The XRD results for LTO/STO(110) are corroborated by STEM-HAADF imaging of the films before and after annealing. Figure 2(a) presents a cross-sectional STEM-HAADF image of LTO/STO(110) analogous to the XRD pattern of curve (iii) in Fig. 1(a). Although the film has a sharp interface with the substrate, significant disorder and phase separation are observed in the bulk of the film. A thick (10–15 nm) amorphous layer is present at the film surface. The high-resolution image in Fig. 2(b) reveals the complex microstructure of this film. On the left side of the image, a square lattice pattern is observed which appears similar to that of the STO(110) substrate; we tentatively assign this to perovskite LaTiO3. A disordered region separates this LaTiO3 phase from the well-crystallized phase that dominates the film. The repeat distance of this crystalline phase is ~7 Å, matching reasonably well (within the error of the STEM measurement) to the 6.75 Å repeat distance observed in the XRD pattern for the unidentified phase. At the LTO/STO interface, a unit cell of La5Ti5O17 (n = 5) has nucleated (Fig. 2(b)); La5Ti5O17 is similar to La2Ti2O7, but with five perovskite layers between additional oxygen planes19. It should be noted that the diffraction peaks observed in Fig. 1(a) do not correspond to the diffraction pattern of La5Ti5O1720. After annealing, the unidentified phase has transformed to a well-crystallized and stoichiometric PLS phase, as shown in Fig. 2(c) and (d). As expected from the XRD patterns, the additional oxygen planes lie parallel to the STO substrate, with LTO[001] // STO[110]. In addition to the PLS phase, regions of perovskite LaTiO3 still remain.
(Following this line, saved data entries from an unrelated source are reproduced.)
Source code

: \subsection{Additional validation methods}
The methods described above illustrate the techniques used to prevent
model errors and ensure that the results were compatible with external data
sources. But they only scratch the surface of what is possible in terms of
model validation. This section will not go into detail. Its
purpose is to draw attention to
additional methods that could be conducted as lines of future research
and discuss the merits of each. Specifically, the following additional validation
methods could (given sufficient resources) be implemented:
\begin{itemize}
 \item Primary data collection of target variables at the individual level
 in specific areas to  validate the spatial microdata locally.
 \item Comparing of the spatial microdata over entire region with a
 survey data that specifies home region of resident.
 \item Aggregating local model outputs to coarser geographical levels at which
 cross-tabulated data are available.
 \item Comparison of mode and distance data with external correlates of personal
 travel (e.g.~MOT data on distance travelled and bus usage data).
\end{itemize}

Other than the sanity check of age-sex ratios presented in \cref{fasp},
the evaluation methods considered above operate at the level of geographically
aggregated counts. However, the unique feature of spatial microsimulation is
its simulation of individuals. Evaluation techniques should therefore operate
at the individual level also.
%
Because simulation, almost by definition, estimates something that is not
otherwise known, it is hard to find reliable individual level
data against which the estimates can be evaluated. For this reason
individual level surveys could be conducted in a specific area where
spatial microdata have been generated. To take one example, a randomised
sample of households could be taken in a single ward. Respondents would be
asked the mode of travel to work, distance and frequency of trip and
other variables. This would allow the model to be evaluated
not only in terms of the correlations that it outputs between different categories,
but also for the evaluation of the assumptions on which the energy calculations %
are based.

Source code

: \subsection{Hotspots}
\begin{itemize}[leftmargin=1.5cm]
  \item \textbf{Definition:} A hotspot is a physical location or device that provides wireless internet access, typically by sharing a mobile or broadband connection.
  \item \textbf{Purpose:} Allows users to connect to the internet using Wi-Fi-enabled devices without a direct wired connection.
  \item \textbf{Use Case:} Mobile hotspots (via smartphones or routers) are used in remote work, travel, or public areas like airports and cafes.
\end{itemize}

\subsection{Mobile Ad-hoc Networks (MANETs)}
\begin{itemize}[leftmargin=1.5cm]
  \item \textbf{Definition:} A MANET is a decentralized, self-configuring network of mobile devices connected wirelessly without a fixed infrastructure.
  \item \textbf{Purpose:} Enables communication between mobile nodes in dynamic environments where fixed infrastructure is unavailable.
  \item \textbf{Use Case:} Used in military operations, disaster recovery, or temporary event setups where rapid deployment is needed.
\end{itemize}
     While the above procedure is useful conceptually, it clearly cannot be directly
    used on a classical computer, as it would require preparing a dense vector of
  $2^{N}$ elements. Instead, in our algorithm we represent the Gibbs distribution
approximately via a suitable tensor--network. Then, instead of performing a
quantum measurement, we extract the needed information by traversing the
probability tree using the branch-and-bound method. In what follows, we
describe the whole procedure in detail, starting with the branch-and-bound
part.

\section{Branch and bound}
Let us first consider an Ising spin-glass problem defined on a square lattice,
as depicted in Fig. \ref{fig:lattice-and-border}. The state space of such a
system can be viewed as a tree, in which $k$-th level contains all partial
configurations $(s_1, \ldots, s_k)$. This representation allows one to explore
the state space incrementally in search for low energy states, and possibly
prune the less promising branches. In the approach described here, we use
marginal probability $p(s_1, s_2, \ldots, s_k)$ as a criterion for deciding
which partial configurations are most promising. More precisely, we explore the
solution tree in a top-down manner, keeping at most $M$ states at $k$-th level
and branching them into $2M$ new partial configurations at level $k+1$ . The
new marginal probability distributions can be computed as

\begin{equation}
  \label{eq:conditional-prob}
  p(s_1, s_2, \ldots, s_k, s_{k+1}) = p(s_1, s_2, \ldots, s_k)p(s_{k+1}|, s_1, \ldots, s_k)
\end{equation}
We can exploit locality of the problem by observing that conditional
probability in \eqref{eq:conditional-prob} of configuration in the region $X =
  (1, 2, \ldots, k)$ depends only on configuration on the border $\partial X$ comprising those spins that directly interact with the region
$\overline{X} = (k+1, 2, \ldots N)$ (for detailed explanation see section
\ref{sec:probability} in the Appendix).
STEM-HAADF images of LTO/STO(110). (a), (b) As-deposited film. Regions of perovskite LaTiO3, La5Ti5O17 (including an overlay of the atomic positions in one unit cell), and an unidentified phase are indicated. (c), (d) LTO/STO(110) after annealing at 1100 °C/4 h in air. A region of perovskite LaTiO3 is indicated in (c). The PLS atomic positions in one unit cell is overlaid on the PLS lattice image in (d), and the position of the additional oxygen plane is indicated with an arrow. The curly bracket near the top of the image in (d) indicates a defected region in which 6 perovskite layers separate additional oxygen planes.
STEM-HAADF images of LTO/STO(001) after annealing at 1100 °C/4 h in air. Two PLS unit cells are overlayed on the PLS lattice image in (c), and the positions of the additional oxygen planes are indicated by arrows.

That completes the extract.